Jing Shao frunció el ceño y observó el alto muro frente a él. En su vida anterior, durante el ataque al Paso Shengjing, el Rey del Suroeste había usado esta misma táctica de “atrapar una tortuga en una vasija”. Esta vez, no había permitido que Zhao Meng se llevara toda la caballería, precisamente por temor a que, en un momento de impulso, cayera en la misma trampa del pasado. En aquel entonces, él no tenía caballería para acudir al rescate y tuvo que arriesgarse a atacar el Paso Huyaguan para tomar un atajo y salvarlo. Ahora, Hao Dadao ya había partido a tomar Huyaguan, y Zhao Meng al menos había logrado ganar dos días. Deberían poder llegar a tiempo.
—¡Este humilde oficial se siente honrado de ver hoy a Su Alteza Cheng Wang! —En lo alto de la muralla, un general vestido con una armadura de escamas de bronce amarillo habló en voz alta. —El gran general de Su Alteza ya está rodeado por nuestras tropas y será capturado en breve. Si Su Alteza retira sus tropas…
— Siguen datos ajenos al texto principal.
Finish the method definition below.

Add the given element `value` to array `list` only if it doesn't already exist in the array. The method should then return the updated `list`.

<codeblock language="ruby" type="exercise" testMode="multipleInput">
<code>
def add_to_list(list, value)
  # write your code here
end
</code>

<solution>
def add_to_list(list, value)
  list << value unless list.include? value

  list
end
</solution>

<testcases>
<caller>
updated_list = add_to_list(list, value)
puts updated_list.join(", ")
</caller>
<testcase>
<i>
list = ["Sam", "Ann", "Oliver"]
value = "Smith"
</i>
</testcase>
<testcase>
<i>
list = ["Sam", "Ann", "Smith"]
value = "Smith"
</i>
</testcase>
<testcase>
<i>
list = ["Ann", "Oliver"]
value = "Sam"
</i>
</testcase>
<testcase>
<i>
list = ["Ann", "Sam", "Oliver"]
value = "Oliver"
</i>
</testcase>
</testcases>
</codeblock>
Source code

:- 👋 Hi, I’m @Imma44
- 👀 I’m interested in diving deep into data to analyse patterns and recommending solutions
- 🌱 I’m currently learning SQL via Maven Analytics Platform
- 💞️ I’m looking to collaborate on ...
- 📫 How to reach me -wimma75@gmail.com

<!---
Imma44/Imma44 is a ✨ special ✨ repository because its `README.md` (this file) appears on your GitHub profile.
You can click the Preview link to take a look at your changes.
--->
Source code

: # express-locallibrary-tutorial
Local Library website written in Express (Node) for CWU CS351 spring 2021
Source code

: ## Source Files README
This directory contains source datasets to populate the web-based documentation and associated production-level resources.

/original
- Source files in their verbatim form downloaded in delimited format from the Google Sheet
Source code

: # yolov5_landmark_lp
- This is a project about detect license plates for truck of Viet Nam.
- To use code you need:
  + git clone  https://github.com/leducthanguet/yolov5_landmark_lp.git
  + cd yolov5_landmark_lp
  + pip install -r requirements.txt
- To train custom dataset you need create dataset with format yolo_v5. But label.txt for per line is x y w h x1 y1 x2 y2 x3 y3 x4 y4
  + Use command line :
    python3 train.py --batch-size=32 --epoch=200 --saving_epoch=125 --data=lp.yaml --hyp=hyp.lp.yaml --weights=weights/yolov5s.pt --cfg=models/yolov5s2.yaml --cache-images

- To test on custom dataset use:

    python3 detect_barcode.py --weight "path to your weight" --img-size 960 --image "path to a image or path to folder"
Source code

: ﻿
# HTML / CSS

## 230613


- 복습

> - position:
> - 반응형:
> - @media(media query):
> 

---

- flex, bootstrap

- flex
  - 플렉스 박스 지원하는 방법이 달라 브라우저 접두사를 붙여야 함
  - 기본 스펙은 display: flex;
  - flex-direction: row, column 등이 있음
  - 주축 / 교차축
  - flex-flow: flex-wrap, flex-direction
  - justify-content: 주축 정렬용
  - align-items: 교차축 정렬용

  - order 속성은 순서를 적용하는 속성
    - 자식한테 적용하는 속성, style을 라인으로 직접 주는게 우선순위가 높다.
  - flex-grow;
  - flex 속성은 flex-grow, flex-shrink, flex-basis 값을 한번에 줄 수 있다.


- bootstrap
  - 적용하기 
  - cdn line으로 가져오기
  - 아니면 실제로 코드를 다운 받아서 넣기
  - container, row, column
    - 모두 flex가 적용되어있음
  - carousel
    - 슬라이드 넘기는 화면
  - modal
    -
—¡Arco y flechas! —Jing Shao miró fríamente al hombre que parloteaba en la muralla, extendió la mano y recibió el arco que un subordinado le entregaba. Colocó la flecha, tensó la cuerda y la estiró hasta formar una luna llena.
“¡Zum!” El general, que solo había dicho la mitad de su discurso, al ver que Cheng Wang tensaba el arco, se apartó rápidamente hacia un lado. La flecha rozó su rostro, esquivándolo por poco. Antes de que pudiera recuperarse del susto, una segunda flecha ya se acercaba, obligándolo a agacharse en una postura vergonzosa.
—¡Tronco de asedio! —Sin dar tiempo para respirar a los de la muralla, Jing Shao levantó la mano, indicando que el gran tronco de asedio avanzara hacia adelante.
Desde lo alto del alto muro, las flechas comenzaron a llover rápidamente.
—¡Escudos! —Jing Shao agitó la mano nuevamente. Un grupo de soldados previamente preparados, equipados con escudos cuadrados de hierro, avanzaron rápidamente. Se alinearon a ambos lados del gran tronco, levantaron los escudos para proteger a quienes lo cargaban y avanzaron con pasos uniformes y constantes hacia la puerta de la ciudad. Esto hizo que los defensores en la muralla perdieran la calma al instante. La puerta del Paso Shengjing tenía un problema fatal desde su construcción: estaba demasiado hundida. Una vez dentro del arco de entrada, las flechas ya no podían alcanzar.
“¡Boom! ¡Boom!” El sonido de cada impacto resonaba como golpes en el corazón de los que estaban en la muralla, llenándolos de terror. Jing Shao no actuó como los generales comunes, que atacan la puerta con el tronco mientras despliegan escaleras de asalto para escalar la muralla. En lugar de eso, hizo retroceder a la caballería y la infantería, fuera del alcance de las flechas, y observó con calma cómo la lluvia de flechas caía frente a ellos.
“¡Boom!” La puerta de la ciudad fue arrancada de golpe. Los soldados que cargaban el gran tronco entraron gritando, derribando a las tropas del suroeste que resistían tras la puerta.
—¡Adelante! —Jing Shao hizo avanzar a su caballo, partiendo como una flecha. La caballería detrás de él lo siguió. Con la puerta destruida, ya nada podía detener el avance de la infantería. La caballería fue primero, matando a todos los que bloqueaban el camino, y luego la infantería inundó el Paso Shengjing como una marea.
—¡Informe! —Un soldado que patrullaba cerca galopó a toda velocidad hacia la tienda central. —¡Reportando al consejero militar! Un contingente de más de mil hombres se dirige hacia el campamento. ¡Ya están a menos de diez li!
—¡¿Qué?! —se puso de pie de un salto al escuchar esto. Las tropas de élite habían sido enviadas fuera, y ahora en el campamento quedaban menos de veinte mil hombres, dos de cada diez eran sirvientes, y casi no había caballería. Incluso si lograban vencer a esos mil hombres, sin duda sufrirían grandes bajas.
—Consejero militar, quédese con Xiao Zuo por un tiempo. ¡Bajo ninguna circunstancia se aleje de él ni un paso! —El general de la guardia derecha se puso su armadura e inmediatamente salió.